[Source records]:
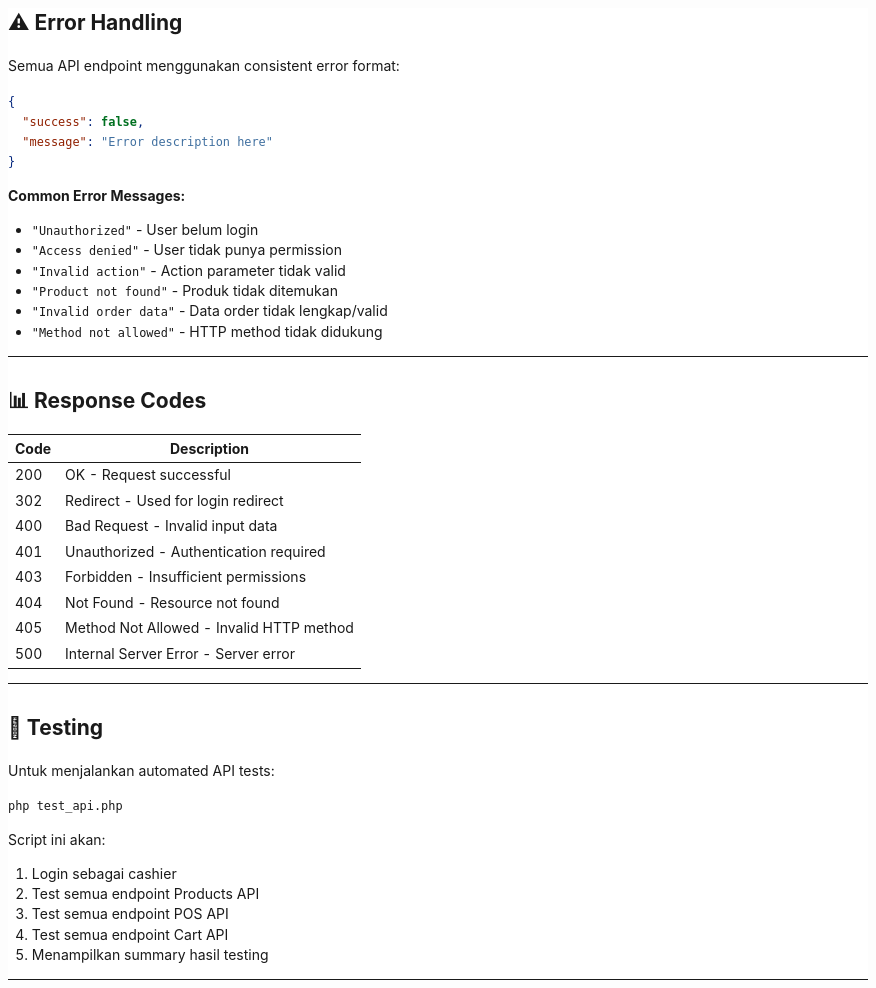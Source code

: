 ## ⚠️ Error Handling

Semua API endpoint menggunakan consistent error format:

```json
{
  "success": false,
  "message": "Error description here"
}
```

**Common Error Messages:**
- `"Unauthorized"` - User belum login
- `"Access denied"` - User tidak punya permission
- `"Invalid action"` - Action parameter tidak valid
- `"Product not found"` - Produk tidak ditemukan
- `"Invalid order data"` - Data order tidak lengkap/valid
- `"Method not allowed"` - HTTP method tidak didukung

---

## 📊 Response Codes

| Code | Description |
|------|-------------|
| 200 | OK - Request successful |
| 302 | Redirect - Used for login redirect |
| 400 | Bad Request - Invalid input data |
| 401 | Unauthorized - Authentication required |
| 403 | Forbidden - Insufficient permissions |
| 404 | Not Found - Resource not found |
| 405 | Method Not Allowed - Invalid HTTP method |
| 500 | Internal Server Error - Server error |

---

## 🔧 Testing

Untuk menjalankan automated API tests:

```bash
php test_api.php
```

Script ini akan:
1. Login sebagai cashier
2. Test semua endpoint Products API
3. Test semua endpoint POS API
4. Test semua endpoint Cart API
5. Menampilkan summary hasil testing

---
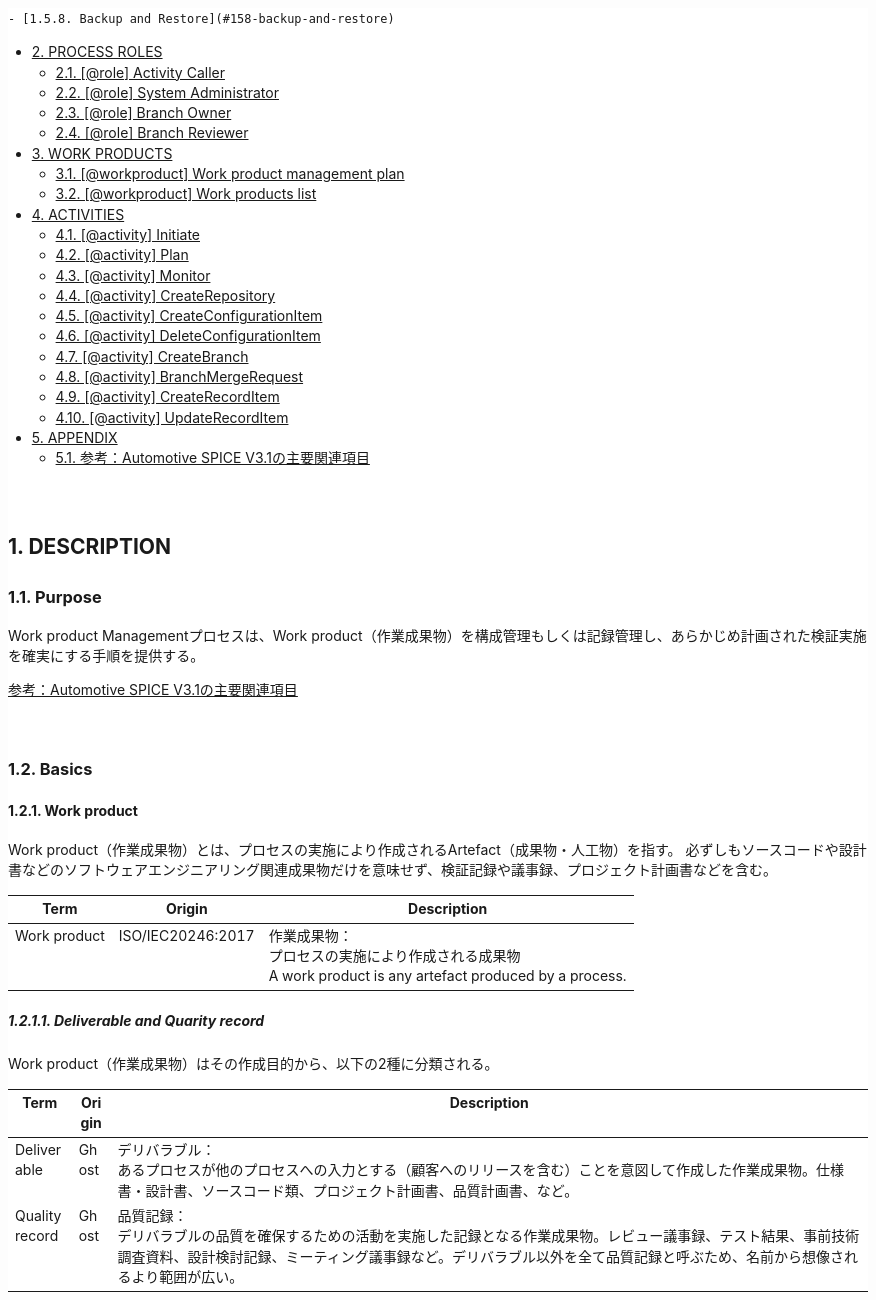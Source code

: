    - [1.5.8. Backup and Restore](#158-backup-and-restore)
- [2. PROCESS ROLES](#2-process-roles)
  - [2.1. [@role] Activity Caller](#21-role-activity-caller)
  - [2.2. [@role] System Administrator](#22-role-system-administrator)
  - [2.3. [@role] Branch Owner](#23-role-branch-owner)
  - [2.4. [@role] Branch Reviewer](#24-role-branch-reviewer)
- [3. WORK PRODUCTS](#3-work-products)
  - [3.1. [@workproduct] Work product management plan](#31-workproduct-work-product-management-plan)
  - [3.2. [@workproduct] Work products list](#32-workproduct-work-products-list)
- [4. ACTIVITIES](#4-activities)
  - [4.1. [@activity] Initiate](#41-activity-initiate)
  - [4.2. [@activity] Plan](#42-activity-plan)
  - [4.3. [@activity] Monitor](#43-activity-monitor)
  - [4.4. [@activity] CreateRepository](#44-activity-createrepository)
  - [4.5. [@activity] CreateConfigurationItem](#45-activity-createconfigurationitem)
  - [4.6. [@activity] DeleteConfigurationItem](#46-activity-deleteconfigurationitem)
  - [4.7. [@activity] CreateBranch](#47-activity-createbranch)
  - [4.8. [@activity] BranchMergeRequest](#48-activity-branchmergerequest)
  - [4.9. [@activity] CreateRecordItem](#49-activity-createrecorditem)
  - [4.10. [@activity] UpdateRecordItem](#410-activity-updaterecorditem)
- [5. APPENDIX](#5-appendix)
  - [5.1. 参考：Automotive SPICE V3.1の主要関連項目](#51-参考automotive-spice-v31の主要関連項目)

<br>

## 1. DESCRIPTION

### 1.1. Purpose

Work product Managementプロセスは、Work product（作業成果物）を構成管理もしくは記録管理し、あらかじめ計画された検証実施を確実にする手順を提供する。

[参考：Automotive SPICE V3.1の主要関連項目](#51-参考automotive-spice-V31の主要関連項目)

<br>

### 1.2. Basics

#### 1.2.1. Work product

Work product（作業成果物）とは、プロセスの実施により作成されるArtefact（成果物・人工物）を指す。
必ずしもソースコードや設計書などのソフトウェアエンジニアリング関連成果物だけを意味せず、検証記録や議事録、プロジェクト計画書などを含む。

| Term | Origin | Description |
| ---- | ------ | ----------- |
| Work product | ISO/IEC20246:2017 | 作業成果物：<br>プロセスの実施により作成される成果物<br>A work product is any artefact produced by a process.

##### 1.2.1.1. Deliverable and Quarity record

Work product（作業成果物）はその作成目的から、以下の2種に分類される。

| Term | Origin | Description |
| ---- | ------ | ----------- |
| Deliverable | Ghost | デリバラブル：<br>あるプロセスが他のプロセスへの入力とする（顧客へのリリースを含む）ことを意図して作成した作業成果物。仕様書・設計書、ソースコード類、プロジェクト計画書、品質計画書、など。
| Quality record | Ghost | 品質記録：<br>デリバラブルの品質を確保するための活動を実施した記録となる作業成果物。レビュー議事録、テスト結果、事前技術調査資料、設計検討記録、ミーティング議事録など。デリバラブル以外を全て品質記録と呼ぶため、名前から想像されるより範囲が広い。
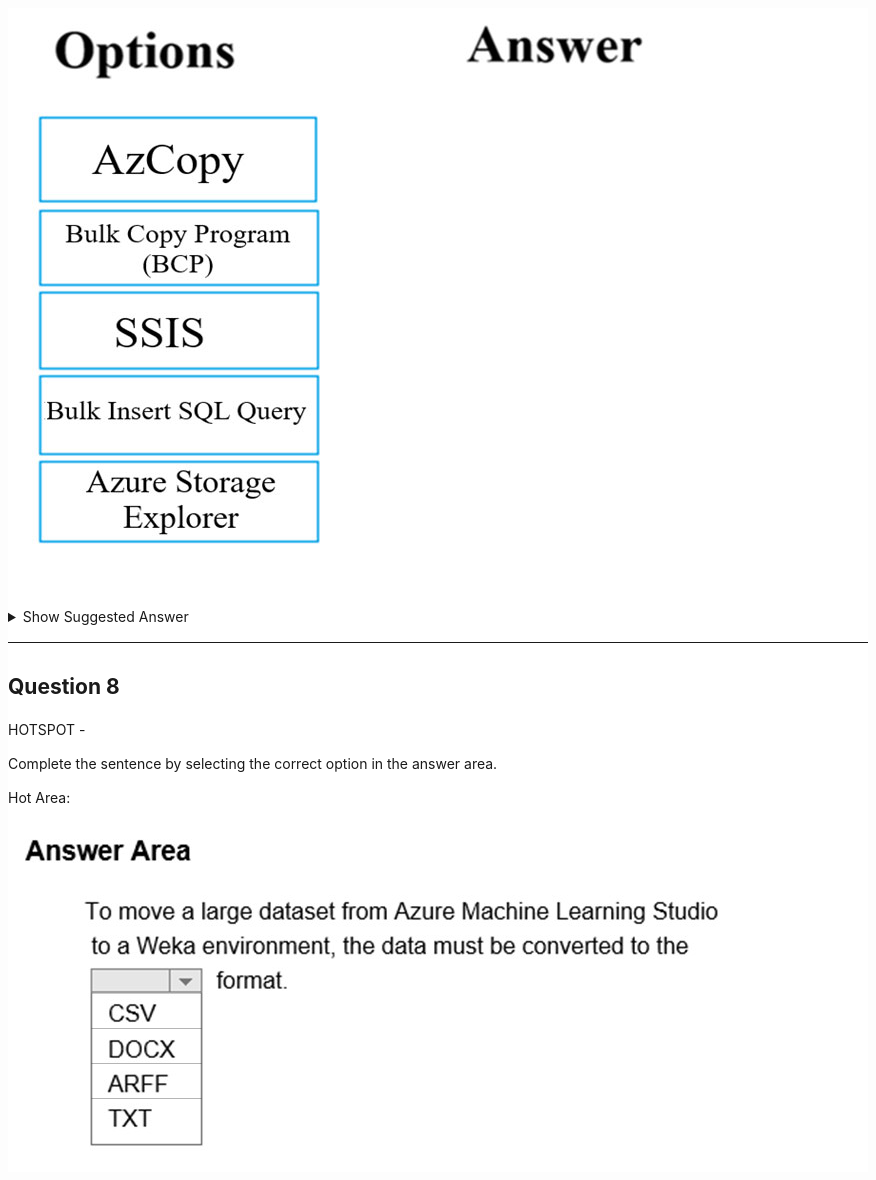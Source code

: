 ![Question Image](images\q7_0001100001.jpg)

<details><summary>Show Suggested Answer</summary></details>

---

## Question 8

HOTSPOT -

Complete the sentence by selecting the correct option in the answer area.

Hot Area:

![Question Image](images\q8_0001400001.png)
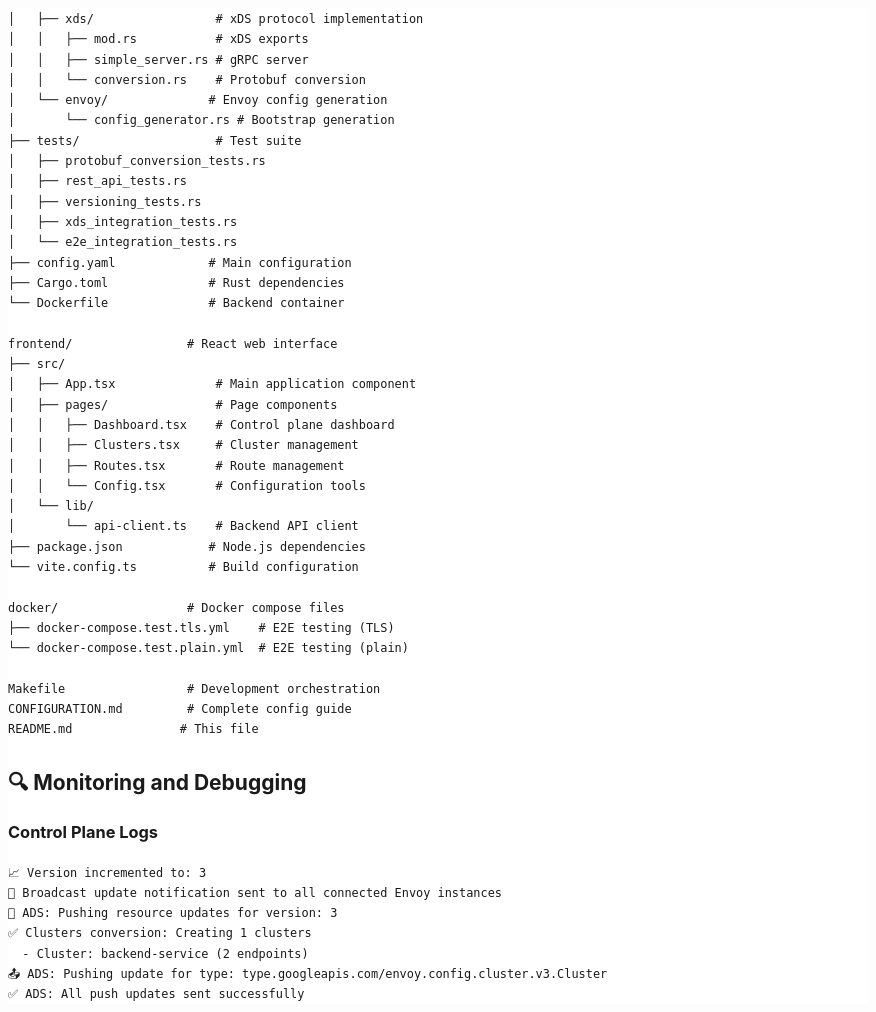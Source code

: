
 ```
│   ├── xds/                 # xDS protocol implementation
│   │   ├── mod.rs           # xDS exports
│   │   ├── simple_server.rs # gRPC server
│   │   └── conversion.rs    # Protobuf conversion
│   └── envoy/              # Envoy config generation
│       └── config_generator.rs # Bootstrap generation
├── tests/                   # Test suite
│   ├── protobuf_conversion_tests.rs
│   ├── rest_api_tests.rs
│   ├── versioning_tests.rs
│   ├── xds_integration_tests.rs
│   └── e2e_integration_tests.rs
├── config.yaml             # Main configuration
├── Cargo.toml              # Rust dependencies
└── Dockerfile              # Backend container

frontend/                # React web interface
├── src/
│   ├── App.tsx              # Main application component
│   ├── pages/               # Page components
│   │   ├── Dashboard.tsx    # Control plane dashboard
│   │   ├── Clusters.tsx     # Cluster management
│   │   ├── Routes.tsx       # Route management
│   │   └── Config.tsx       # Configuration tools
│   └── lib/
│       └── api-client.ts    # Backend API client
├── package.json            # Node.js dependencies
└── vite.config.ts          # Build configuration

docker/                  # Docker compose files
├── docker-compose.test.tls.yml    # E2E testing (TLS)
└── docker-compose.test.plain.yml  # E2E testing (plain)

Makefile                 # Development orchestration
CONFIGURATION.md         # Complete config guide
README.md               # This file
```

## 🔍 Monitoring and Debugging

### Control Plane Logs

```
📈 Version incremented to: 3
📢 Broadcast update notification sent to all connected Envoy instances
🔄 ADS: Pushing resource updates for version: 3
✅ Clusters conversion: Creating 1 clusters
  - Cluster: backend-service (2 endpoints)
📤 ADS: Pushing update for type: type.googleapis.com/envoy.config.cluster.v3.Cluster
✅ ADS: All push updates sent successfully
```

[Problem]: Set the lines above down again, word for word, from the first through the one containing "not found |"; pictures excluded.

[Task response]:
Source code

: ## ⚠️ Error Handling

Semua API endpoint menggunakan consistent error format:

```json
{
  "success": false,
  "message": "Error description here"
}
```

**Common Error Messages:**
- `"Unauthorized"` - User belum login
- `"Access denied"` - User tidak punya permission
- `"Invalid action"` - Action parameter tidak valid
- `"Product not found"` - Produk tidak ditemukan
- `"Invalid order data"` - Data order tidak lengkap/valid
- `"Method not allowed"` - HTTP method tidak didukung

---

## 📊 Response Codes

| Code | Description |
|------|-------------|
| 200 | OK - Request successful |
| 302 | Redirect - Used for login redirect |
| 400 | Bad Request - Invalid input data |
| 401 | Unauthorized - Authentication required |
| 403 | Forbidden - Insufficient permissions |
| 404 | Not Found - Resource not found |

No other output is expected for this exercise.